# [Dataset content]

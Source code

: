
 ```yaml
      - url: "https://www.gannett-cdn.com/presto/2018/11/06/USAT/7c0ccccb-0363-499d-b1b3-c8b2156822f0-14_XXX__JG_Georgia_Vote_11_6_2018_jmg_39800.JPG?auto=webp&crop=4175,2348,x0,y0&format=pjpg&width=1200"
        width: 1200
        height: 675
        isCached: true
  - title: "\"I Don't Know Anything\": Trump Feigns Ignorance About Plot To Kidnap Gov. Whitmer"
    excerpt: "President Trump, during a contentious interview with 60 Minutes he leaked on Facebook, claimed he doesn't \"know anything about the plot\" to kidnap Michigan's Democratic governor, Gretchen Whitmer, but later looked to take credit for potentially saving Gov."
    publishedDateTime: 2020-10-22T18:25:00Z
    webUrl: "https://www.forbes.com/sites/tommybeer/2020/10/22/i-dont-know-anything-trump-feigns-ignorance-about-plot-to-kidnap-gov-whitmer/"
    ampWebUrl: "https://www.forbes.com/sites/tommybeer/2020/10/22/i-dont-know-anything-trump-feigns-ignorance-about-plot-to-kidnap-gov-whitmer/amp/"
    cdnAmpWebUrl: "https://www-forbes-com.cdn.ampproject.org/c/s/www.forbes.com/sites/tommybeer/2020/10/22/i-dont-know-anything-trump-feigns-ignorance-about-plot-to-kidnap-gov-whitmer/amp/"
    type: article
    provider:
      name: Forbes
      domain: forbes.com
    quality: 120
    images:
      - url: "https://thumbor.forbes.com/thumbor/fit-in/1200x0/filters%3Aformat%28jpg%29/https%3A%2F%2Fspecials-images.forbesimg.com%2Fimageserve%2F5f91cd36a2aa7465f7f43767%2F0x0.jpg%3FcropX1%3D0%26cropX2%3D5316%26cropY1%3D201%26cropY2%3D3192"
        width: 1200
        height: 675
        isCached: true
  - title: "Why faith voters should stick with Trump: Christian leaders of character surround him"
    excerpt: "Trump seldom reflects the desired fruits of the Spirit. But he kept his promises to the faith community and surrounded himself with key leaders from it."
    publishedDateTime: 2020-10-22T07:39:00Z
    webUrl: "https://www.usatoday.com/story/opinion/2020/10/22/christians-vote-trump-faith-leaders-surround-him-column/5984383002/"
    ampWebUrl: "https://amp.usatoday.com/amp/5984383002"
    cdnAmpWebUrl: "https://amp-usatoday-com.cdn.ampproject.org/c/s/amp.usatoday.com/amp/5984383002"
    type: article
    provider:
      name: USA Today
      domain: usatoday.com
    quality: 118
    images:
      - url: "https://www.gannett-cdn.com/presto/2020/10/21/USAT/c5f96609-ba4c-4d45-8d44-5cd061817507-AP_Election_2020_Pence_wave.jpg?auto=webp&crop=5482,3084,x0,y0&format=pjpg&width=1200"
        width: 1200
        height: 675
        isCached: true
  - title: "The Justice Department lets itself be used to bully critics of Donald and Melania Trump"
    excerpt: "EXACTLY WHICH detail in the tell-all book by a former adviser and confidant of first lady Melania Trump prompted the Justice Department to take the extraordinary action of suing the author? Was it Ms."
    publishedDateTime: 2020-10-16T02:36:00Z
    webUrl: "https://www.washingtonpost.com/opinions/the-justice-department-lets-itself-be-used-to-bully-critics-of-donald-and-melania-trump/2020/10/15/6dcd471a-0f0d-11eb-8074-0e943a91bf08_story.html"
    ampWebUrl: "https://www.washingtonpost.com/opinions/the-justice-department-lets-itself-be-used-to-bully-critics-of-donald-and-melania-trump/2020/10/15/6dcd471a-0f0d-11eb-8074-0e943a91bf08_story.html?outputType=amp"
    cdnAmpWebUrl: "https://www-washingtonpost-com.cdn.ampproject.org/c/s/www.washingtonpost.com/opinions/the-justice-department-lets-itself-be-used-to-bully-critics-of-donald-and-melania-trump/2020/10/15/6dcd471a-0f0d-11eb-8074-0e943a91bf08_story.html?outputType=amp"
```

# [Work instructions]
The records above need to be output again, verbatim.

# [Final answer]
Source code

:
 ```yaml
      - url: "https://www.gannett-cdn.com/presto/2018/11/06/USAT/7c0ccccb-0363-499d-b1b3-c8b2156822f0-14_XXX__JG_Georgia_Vote_11_6_2018_jmg_39800.JPG?auto=webp&crop=4175,2348,x0,y0&format=pjpg&width=1200"
        width: 1200
        height: 675
        isCached: true
  - title: "\"I Don't Know Anything\": Trump Feigns Ignorance About Plot To Kidnap Gov. Whitmer"
    excerpt: "President Trump, during a contentious interview with 60 Minutes he leaked on Facebook, claimed he doesn't \"know anything about the plot\" to kidnap Michigan's Democratic governor, Gretchen Whitmer, but later looked to take credit for potentially saving Gov."
    publishedDateTime: 2020-10-22T18:25:00Z
    webUrl: "https://www.forbes.com/sites/tommybeer/2020/10/22/i-dont-know-anything-trump-feigns-ignorance-about-plot-to-kidnap-gov-whitmer/"
    ampWebUrl: "https://www.forbes.com/sites/tommybeer/2020/10/22/i-dont-know-anything-trump-feigns-ignorance-about-plot-to-kidnap-gov-whitmer/amp/"
    cdnAmpWebUrl: "https://www-forbes-com.cdn.ampproject.org/c/s/www.forbes.com/sites/tommybeer/2020/10/22/i-dont-know-anything-trump-feigns-ignorance-about-plot-to-kidnap-gov-whitmer/amp/"
    type: article
    provider:
      name: Forbes
      domain: forbes.com
    quality: 120
    images:
      - url: "https://thumbor.forbes.com/thumbor/fit-in/1200x0/filters%3Aformat%28jpg%29/https%3A%2F%2Fspecials-images.forbesimg.com%2Fimageserve%2F5f91cd36a2aa7465f7f43767%2F0x0.jpg%3FcropX1%3D0%26cropX2%3D5316%26cropY1%3D201%26cropY2%3D3192"
        width: 1200
        height: 675
        isCached: true
  - title: "Why faith voters should stick with Trump: Christian leaders of character surround him"
    excerpt: "Trump seldom reflects the desired fruits of the Spirit. But he kept his promises to the faith community and surrounded himself with key leaders from it."
    publishedDateTime: 2020-10-22T07:39:00Z
    webUrl: "https://www.usatoday.com/story/opinion/2020/10/22/christians-vote-trump-faith-leaders-surround-him-column/5984383002/"
    ampWebUrl: "https://amp.usatoday.com/amp/5984383002"
    cdnAmpWebUrl: "https://amp-usatoday-com.cdn.ampproject.org/c/s/amp.usatoday.com/amp/5984383002"
    type: article
    provider:
      name: USA Today
      domain: usatoday.com
    quality: 118
    images:
      - url: "https://www.gannett-cdn.com/presto/2020/10/21/USAT/c5f96609-ba4c-4d45-8d44-5cd061817507-AP_Election_2020_Pence_wave.jpg?auto=webp&crop=5482,3084,x0,y0&format=pjpg&width=1200"
        width: 1200
        height: 675
        isCached: true
  - title: "The Justice Department lets itself be used to bully critics of Donald and Melania Trump"
    excerpt: "EXACTLY WHICH detail in the tell-all book by a former adviser and confidant of first lady Melania Trump prompted the Justice Department to take the extraordinary action of suing the author? Was it Ms."
    publishedDateTime: 2020-10-16T02:36:00Z
    webUrl: "https://www.washingtonpost.com/opinions/the-justice-department-lets-itself-be-used-to-bully-critics-of-donald-and-melania-trump/2020/10/15/6dcd471a-0f0d-11eb-8074-0e943a91bf08_story.html"
    ampWebUrl: "https://www.washingtonpost.com/opinions/the-justice-department-lets-itself-be-used-to-bully-critics-of-donald-and-melania-trump/2020/10/15/6dcd471a-0f0d-11eb-8074-0e943a91bf08_story.html?outputType=amp"
    cdnAmpWebUrl: "https://www-washingtonpost-com.cdn.ampproject.org/c/s/www.washingtonpost.com/opinions/the-justice-department-lets-itself-be-used-to-bully-critics-of-donald-and-melania-trump/2020/10/15/6dcd471a-0f0d-11eb-8074-0e943a91bf08_story.html?outputType=amp"
```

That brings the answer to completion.